PROBLEM DESCRIPTION: Within these entries, which lines include the string "Tensor"? Copy each one.

◆ ◆ ◆ ◆ ◆ ◆ ◆

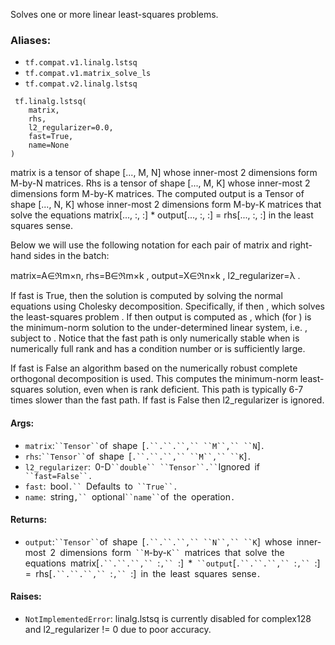 
Solves one or more linear least-squares problems.
### Aliases:
- `tf.compat.v1.linalg.lstsq`
- `tf.compat.v1.matrix_solve_ls`
- `tf.compat.v2.linalg.lstsq`

```
 tf.linalg.lstsq(
    matrix,
    rhs,
    l2_regularizer=0.0,
    fast=True,
    name=None
)
```

matrix is a tensor of shape [..., M, N] whose inner-most 2 dimensions form M-by-N matrices. Rhs is a tensor of shape [..., M, K] whose inner-most 2 dimensions form M-by-K matrices. The computed output is a Tensor of shape [..., N, K] whose inner-most 2 dimensions form M-by-K matrices that solve the equations matrix[..., :, :] * output[..., :, :] = rhs[..., :, :] in the least squares sense.

Below we will use the following notation for each pair of matrix and right-hand sides in the batch:

matrix=A∈ℜm×n, rhs=B∈ℜm×k
, output=X∈ℜn×k
, l2_regularizer=λ
.

If fast is True, then the solution is computed by solving the normal equations using Cholesky decomposition. Specifically, if then , which solves the least-squares problem . If then output is computed as , which (for ) is the minimum-norm solution to the under-determined linear system, i.e. , subject to . Notice that the fast path is only numerically stable when is numerically full rank and has a condition number or is sufficiently large.

If fast is False an algorithm based on the numerically robust complete orthogonal decomposition is used. This computes the minimum-norm least-squares solution, even when
is rank deficient. This path is typically 6-7 times slower than the fast path. If fast is False then l2_regularizer is ignored.
#### Args:
- `matrix`:` ``Tensor`` `of` `shape` `[`.``.``.``,`` ``M``,`` ``N`]`.`
- `rhs`:` ``Tensor`` `of` `shape` `[`.``.``.``,`` ``M``,`` ``K`]`.`
- `l2_regularizer`:` `0-D` ``double`` ``Tensor``.`` `Ignored` `if` ``fast=False``.`
- `fast`:` `bool`.`` `Defaults` `to` ``True``.`
- `name`:` `string`,`` `optional` ``name`` `of` `the` `operation`.`
#### Returns:
- `output`:` ``Tensor`` `of` `shape` `[`.``.``.``,`` ``N``,`` ``K`]` `whose` `inner-most` `2` `dimensions` `form` ``M`-by-`K`` `matrices` `that` `solve` `the` `equations` `matrix[`.``.``.``,`` `:`,`` `:]` `*` ``output`[`.``.``.``,`` `:`,`` `:]` `=` `rhs[`.``.``.``,`` `:`,`` `:]` `in` `the` `least` `squares` `sense`.`
#### Raises:
- `NotImplementedError`: linalg.lstsq is currently disabled for complex128 and l2_regularizer != 0 due to poor accuracy.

◆ ◆ ◆ ◆ ◆ ◆ ◆

COMPLETED EXERCISE:
matrix is a tensor of shape [..., M, N] whose inner-most 2 dimensions form M-by-N matrices. Rhs is a tensor of shape [..., M, K] whose inner-most 2 dimensions form M-by-K matrices. The computed output is a Tensor of shape [..., N, K] whose inner-most 2 dimensions form M-by-K matrices that solve the equations matrix[..., :, :] * output[..., :, :] = rhs[..., :, :] in the least squares sense.
- `matrix`:` ``Tensor`` `of` `shape` `[`.``.``.``,`` ``M``,`` ``N`]`.`
- `rhs`:` ``Tensor`` `of` `shape` `[`.``.``.``,`` ``M``,`` ``K`]`.`
- `l2_regularizer`:` `0-D` ``double`` ``Tensor``.`` `Ignored` `if` ``fast=False``.`
- `output`:` ``Tensor`` `of` `shape` `[`.``.``.``,`` ``N``,`` ``K`]` `whose` `inner-most` `2` `dimensions` `form` ``M`-by-`K`` `matrices` `that` `solve` `the` `equations` `matrix[`.``.``.``,`` `:`,`` `:]` `*` ``output`[`.``.``.``,`` `:`,`` `:]` `=` `rhs[`.``.``.``,`` `:`,`` `:]` `in` `the` `least` `squares` `sense`.`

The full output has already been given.